Each line starting at the one that contains "the tree's output." and ending at the one that contains "The backward pass computes the" must be returned exactly, and the rest of the listing is left out.

---+---

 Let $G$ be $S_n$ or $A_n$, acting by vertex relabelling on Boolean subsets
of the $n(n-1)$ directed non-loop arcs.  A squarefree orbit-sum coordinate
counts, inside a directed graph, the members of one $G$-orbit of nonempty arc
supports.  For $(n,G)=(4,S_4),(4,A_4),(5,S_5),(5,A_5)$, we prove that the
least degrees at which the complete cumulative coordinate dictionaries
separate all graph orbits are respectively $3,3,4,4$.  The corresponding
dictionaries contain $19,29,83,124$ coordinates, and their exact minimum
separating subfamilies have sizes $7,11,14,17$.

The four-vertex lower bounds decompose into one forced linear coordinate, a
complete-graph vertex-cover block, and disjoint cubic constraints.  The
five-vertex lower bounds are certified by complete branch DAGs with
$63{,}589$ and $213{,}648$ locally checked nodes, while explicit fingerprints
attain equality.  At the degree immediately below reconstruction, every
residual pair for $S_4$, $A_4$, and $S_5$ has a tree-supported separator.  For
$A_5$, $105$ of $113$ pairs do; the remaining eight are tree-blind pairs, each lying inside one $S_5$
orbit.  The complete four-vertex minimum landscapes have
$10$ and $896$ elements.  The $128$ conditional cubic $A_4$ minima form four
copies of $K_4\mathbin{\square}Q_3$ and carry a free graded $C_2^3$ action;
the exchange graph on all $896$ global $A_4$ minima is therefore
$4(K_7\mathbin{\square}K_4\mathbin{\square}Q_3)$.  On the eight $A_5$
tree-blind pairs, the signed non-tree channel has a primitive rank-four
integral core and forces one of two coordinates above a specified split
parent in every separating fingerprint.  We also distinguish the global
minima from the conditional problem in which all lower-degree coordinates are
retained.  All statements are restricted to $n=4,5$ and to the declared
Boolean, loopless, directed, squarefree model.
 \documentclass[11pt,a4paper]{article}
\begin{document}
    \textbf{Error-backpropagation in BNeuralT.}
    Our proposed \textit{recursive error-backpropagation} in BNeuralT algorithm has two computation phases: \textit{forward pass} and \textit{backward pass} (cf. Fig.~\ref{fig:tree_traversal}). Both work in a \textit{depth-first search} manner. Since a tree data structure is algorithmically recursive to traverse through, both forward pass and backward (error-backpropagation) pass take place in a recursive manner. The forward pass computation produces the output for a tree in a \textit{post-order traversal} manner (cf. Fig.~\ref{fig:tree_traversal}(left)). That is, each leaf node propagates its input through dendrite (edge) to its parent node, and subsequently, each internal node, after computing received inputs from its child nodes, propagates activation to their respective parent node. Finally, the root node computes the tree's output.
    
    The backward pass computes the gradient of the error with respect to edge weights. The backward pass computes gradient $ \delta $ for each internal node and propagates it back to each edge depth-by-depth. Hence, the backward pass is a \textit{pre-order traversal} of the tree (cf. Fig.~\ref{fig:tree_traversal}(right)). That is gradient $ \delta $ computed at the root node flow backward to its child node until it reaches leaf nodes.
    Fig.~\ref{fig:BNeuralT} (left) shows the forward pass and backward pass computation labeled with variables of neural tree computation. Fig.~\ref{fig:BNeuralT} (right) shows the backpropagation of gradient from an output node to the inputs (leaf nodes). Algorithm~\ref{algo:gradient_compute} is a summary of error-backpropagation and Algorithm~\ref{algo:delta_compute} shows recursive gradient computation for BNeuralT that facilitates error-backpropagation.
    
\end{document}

---+---

COMPLETED TASK:
    Our proposed \textit{recursive error-backpropagation} in BNeuralT algorithm has two computation phases: \textit{forward pass} and \textit{backward pass} (cf. Fig.~\ref{fig:tree_traversal}). Both work in a \textit{depth-first search} manner. Since a tree data structure is algorithmically recursive to traverse through, both forward pass and backward (error-backpropagation) pass take place in a recursive manner. The forward pass computation produces the output for a tree in a \textit{post-order traversal} manner (cf. Fig.~\ref{fig:tree_traversal}(left)). That is, each leaf node propagates its input through dendrite (edge) to its parent node, and subsequently, each internal node, after computing received inputs from its child nodes, propagates activation to their respective parent node. Finally, the root node computes the tree's output.
    
    The backward pass computes the gradient of the error with respect to edge weights. The backward pass computes gradient $ \delta $ for each internal node and propagates it back to each edge depth-by-depth. Hence, the backward pass is a \textit{pre-order traversal} of the tree (cf. Fig.~\ref{fig:tree_traversal}(right)). That is gradient $ \delta $ computed at the root node flow backward to its child node until it reaches leaf nodes.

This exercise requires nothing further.